── THE DATA ──
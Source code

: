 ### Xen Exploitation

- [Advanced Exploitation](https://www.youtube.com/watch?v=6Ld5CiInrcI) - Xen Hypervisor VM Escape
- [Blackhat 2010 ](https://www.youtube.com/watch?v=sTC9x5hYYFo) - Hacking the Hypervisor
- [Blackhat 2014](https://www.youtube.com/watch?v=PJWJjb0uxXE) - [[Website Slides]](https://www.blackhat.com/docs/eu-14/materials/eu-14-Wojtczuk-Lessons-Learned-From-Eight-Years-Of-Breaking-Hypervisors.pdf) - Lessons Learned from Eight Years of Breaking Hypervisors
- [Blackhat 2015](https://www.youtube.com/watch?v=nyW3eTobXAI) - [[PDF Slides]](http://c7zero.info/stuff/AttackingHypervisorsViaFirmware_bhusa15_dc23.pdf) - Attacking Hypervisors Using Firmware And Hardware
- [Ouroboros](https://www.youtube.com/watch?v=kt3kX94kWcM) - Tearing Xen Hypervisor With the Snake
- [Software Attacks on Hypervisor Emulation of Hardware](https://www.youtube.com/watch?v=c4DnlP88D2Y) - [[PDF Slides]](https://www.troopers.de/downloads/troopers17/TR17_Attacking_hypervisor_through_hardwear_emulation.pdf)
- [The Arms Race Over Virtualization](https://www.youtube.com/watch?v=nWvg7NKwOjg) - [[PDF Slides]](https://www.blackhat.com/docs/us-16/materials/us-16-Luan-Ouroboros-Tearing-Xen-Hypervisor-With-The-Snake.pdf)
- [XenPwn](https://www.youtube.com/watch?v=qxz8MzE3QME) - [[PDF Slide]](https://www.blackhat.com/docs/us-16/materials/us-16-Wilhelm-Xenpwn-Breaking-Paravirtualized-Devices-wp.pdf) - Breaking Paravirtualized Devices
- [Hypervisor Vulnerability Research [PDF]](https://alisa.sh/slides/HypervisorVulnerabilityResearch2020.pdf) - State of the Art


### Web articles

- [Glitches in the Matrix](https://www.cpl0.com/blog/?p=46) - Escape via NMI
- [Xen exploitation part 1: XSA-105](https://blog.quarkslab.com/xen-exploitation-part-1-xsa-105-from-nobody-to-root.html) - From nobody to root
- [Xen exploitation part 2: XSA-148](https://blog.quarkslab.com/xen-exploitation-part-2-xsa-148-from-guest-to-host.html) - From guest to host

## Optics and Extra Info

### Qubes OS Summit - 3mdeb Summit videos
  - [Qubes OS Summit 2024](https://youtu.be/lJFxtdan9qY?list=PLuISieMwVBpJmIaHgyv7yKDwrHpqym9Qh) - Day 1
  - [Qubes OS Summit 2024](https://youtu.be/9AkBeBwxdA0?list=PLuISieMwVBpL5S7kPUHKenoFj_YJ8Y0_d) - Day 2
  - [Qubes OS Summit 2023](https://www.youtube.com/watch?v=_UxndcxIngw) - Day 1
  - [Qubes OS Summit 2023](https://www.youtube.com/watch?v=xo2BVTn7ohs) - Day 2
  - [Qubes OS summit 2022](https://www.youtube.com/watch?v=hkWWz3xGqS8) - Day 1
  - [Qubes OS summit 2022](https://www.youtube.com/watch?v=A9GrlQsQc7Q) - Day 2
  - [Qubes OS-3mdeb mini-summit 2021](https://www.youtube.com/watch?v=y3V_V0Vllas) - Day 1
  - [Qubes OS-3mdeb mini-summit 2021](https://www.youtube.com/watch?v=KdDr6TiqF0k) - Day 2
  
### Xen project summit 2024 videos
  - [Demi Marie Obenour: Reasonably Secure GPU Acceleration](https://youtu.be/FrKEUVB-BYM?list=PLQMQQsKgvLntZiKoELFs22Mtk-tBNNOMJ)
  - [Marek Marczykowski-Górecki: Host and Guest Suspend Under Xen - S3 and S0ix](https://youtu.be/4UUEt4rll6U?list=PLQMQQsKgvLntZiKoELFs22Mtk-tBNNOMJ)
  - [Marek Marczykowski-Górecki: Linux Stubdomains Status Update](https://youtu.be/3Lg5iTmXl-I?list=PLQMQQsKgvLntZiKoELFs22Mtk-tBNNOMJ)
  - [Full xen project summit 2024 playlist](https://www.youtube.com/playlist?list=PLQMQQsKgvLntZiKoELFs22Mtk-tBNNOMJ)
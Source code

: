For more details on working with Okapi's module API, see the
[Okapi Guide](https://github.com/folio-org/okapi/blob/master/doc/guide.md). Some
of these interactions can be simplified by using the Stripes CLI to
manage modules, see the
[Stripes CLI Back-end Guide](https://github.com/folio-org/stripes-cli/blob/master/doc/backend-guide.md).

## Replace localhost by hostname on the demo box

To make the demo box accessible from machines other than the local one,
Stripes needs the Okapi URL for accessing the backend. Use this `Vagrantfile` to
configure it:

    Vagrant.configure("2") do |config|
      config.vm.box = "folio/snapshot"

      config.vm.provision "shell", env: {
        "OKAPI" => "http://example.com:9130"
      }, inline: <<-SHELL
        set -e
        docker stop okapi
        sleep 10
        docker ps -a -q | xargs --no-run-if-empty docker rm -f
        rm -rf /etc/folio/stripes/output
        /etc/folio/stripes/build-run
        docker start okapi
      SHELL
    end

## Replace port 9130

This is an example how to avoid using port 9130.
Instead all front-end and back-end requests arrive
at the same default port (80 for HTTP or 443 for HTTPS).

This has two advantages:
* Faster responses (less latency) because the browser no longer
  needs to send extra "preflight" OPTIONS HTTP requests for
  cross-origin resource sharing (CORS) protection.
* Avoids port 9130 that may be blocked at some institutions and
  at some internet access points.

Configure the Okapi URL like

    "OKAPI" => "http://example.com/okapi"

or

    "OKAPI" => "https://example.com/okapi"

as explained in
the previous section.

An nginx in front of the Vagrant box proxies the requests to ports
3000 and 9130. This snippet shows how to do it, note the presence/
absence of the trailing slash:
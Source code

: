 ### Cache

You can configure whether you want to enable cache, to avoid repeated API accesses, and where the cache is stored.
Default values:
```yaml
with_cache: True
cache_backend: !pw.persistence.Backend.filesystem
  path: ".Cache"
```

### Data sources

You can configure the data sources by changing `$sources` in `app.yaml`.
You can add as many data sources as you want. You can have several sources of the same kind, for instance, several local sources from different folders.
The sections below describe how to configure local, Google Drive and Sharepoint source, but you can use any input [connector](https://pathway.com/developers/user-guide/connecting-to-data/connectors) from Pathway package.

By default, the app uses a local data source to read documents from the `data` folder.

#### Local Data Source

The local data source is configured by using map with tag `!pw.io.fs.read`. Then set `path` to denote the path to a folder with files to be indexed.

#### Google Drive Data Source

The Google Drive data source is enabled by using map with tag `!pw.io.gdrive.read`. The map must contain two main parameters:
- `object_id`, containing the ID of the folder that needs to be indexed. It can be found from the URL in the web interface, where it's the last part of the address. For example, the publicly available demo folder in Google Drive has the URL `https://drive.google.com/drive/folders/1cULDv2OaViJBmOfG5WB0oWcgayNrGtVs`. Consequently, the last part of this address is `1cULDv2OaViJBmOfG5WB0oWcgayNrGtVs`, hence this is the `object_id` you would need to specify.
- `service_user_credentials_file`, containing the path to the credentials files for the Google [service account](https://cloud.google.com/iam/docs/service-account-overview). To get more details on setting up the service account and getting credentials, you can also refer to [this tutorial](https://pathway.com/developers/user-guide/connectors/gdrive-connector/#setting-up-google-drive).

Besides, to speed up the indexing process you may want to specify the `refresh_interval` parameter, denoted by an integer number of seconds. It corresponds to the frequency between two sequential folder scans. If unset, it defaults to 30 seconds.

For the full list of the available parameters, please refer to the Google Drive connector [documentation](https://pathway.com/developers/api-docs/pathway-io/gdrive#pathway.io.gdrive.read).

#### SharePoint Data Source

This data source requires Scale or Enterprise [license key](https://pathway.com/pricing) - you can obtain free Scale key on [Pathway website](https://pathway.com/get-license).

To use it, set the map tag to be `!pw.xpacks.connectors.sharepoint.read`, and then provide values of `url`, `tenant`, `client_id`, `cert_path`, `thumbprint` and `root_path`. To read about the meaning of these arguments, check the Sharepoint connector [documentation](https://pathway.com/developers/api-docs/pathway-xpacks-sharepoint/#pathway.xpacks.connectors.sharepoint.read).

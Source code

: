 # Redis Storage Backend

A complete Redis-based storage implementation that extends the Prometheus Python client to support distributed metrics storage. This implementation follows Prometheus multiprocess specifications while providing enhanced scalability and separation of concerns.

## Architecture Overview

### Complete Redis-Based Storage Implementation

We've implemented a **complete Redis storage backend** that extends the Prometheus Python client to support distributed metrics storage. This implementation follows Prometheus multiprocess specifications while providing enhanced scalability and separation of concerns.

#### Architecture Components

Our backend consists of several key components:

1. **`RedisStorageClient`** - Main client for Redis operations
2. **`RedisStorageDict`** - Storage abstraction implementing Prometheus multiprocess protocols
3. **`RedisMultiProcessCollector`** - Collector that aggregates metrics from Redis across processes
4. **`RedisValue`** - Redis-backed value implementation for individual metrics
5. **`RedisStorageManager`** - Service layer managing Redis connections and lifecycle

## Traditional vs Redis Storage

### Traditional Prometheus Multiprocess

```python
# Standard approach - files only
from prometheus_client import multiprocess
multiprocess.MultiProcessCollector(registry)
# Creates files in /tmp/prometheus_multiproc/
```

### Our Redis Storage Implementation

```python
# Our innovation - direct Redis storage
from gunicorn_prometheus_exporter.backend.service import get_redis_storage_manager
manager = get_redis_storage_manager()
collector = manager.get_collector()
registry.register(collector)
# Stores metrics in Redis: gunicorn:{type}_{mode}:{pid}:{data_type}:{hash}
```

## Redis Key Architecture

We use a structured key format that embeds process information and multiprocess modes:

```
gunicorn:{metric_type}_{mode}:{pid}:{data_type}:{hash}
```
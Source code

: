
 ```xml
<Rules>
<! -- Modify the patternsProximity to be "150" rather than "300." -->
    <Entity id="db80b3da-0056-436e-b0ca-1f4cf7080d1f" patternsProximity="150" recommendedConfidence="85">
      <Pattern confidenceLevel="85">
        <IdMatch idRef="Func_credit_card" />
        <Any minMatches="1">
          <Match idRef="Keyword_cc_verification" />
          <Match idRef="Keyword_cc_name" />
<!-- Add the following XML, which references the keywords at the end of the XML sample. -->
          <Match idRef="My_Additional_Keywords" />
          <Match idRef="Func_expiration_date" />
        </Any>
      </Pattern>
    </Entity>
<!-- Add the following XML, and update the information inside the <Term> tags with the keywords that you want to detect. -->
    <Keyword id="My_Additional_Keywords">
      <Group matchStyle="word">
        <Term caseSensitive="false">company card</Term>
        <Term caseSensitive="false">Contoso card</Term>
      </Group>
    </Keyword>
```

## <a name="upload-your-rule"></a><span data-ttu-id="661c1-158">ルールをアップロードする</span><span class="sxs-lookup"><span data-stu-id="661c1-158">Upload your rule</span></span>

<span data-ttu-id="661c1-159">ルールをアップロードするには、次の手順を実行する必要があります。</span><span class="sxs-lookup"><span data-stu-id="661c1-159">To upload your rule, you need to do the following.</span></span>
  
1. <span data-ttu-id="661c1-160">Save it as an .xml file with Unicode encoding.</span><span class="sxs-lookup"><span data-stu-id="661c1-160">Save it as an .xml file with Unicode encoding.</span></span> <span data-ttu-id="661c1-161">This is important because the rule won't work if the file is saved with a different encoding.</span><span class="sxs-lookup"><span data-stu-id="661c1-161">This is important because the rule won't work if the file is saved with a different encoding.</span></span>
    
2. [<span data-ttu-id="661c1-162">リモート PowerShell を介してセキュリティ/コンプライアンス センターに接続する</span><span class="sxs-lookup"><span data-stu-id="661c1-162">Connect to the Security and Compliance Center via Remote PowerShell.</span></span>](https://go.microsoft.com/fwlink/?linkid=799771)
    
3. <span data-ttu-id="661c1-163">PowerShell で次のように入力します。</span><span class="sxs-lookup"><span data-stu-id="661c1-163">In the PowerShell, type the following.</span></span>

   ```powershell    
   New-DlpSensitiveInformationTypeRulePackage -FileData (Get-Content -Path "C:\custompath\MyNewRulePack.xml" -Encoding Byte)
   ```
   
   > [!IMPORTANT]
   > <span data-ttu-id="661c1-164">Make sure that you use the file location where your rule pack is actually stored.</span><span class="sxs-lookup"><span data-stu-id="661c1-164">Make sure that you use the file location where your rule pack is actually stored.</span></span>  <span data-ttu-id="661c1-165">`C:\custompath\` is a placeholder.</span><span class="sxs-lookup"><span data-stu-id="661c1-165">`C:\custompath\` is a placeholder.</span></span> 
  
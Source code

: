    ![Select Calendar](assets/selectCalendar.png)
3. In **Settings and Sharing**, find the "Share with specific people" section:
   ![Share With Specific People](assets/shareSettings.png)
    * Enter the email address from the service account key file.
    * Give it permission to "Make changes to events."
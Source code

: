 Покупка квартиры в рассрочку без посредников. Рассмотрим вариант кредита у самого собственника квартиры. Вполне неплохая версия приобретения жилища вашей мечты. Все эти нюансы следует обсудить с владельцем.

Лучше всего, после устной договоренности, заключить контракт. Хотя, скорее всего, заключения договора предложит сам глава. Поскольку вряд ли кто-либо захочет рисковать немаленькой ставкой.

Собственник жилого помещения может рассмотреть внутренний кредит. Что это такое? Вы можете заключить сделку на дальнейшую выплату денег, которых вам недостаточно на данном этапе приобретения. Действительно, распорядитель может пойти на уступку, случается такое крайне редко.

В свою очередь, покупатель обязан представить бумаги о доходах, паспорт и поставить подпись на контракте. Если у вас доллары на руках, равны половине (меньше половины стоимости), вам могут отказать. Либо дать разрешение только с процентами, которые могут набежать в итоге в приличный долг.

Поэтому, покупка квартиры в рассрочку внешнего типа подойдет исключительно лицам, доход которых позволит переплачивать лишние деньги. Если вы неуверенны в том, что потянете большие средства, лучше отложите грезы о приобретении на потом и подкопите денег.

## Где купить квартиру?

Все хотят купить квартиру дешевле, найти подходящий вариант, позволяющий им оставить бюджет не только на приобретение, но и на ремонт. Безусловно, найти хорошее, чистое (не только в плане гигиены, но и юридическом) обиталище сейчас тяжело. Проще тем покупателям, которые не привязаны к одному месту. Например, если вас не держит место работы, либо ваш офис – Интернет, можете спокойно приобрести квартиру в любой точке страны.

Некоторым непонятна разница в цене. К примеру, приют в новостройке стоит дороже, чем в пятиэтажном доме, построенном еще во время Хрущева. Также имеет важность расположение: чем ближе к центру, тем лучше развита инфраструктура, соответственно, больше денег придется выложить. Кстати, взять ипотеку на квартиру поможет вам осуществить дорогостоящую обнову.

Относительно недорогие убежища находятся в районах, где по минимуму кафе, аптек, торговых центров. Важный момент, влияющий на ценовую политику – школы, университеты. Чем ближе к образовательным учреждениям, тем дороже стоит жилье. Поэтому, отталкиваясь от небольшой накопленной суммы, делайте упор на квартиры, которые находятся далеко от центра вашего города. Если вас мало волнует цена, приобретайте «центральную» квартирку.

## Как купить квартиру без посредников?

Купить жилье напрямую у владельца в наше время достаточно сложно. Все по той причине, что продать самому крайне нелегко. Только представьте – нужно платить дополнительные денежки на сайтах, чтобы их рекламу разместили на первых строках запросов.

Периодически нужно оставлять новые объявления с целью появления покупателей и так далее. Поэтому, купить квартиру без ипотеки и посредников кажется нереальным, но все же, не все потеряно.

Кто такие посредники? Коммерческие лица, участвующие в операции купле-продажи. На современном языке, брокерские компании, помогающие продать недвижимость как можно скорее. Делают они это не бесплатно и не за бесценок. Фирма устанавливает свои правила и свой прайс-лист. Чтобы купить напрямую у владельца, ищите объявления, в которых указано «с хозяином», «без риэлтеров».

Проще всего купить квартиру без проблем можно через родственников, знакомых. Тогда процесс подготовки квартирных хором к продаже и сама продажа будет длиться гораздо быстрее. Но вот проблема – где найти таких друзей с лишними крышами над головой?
───
_PROBLEM TO SOLVE_
Using the entries above, repeat only the lines from the one containing "You can configure whether" through the one containing "The Google Drive data", end lines included.

_WRITTEN ANSWER_
You can configure whether you want to enable cache, to avoid repeated API accesses, and where the cache is stored.
Default values:
```yaml
with_cache: True
cache_backend: !pw.persistence.Backend.filesystem
  path: ".Cache"
```

### Data sources

You can configure the data sources by changing `$sources` in `app.yaml`.
You can add as many data sources as you want. You can have several sources of the same kind, for instance, several local sources from different folders.
The sections below describe how to configure local, Google Drive and Sharepoint source, but you can use any input [connector](https://pathway.com/developers/user-guide/connecting-to-data/connectors) from Pathway package.

By default, the app uses a local data source to read documents from the `data` folder.

#### Local Data Source

The local data source is configured by using map with tag `!pw.io.fs.read`. Then set `path` to denote the path to a folder with files to be indexed.

#### Google Drive Data Source

The Google Drive data source is enabled by using map with tag `!pw.io.gdrive.read`. The map must contain two main parameters:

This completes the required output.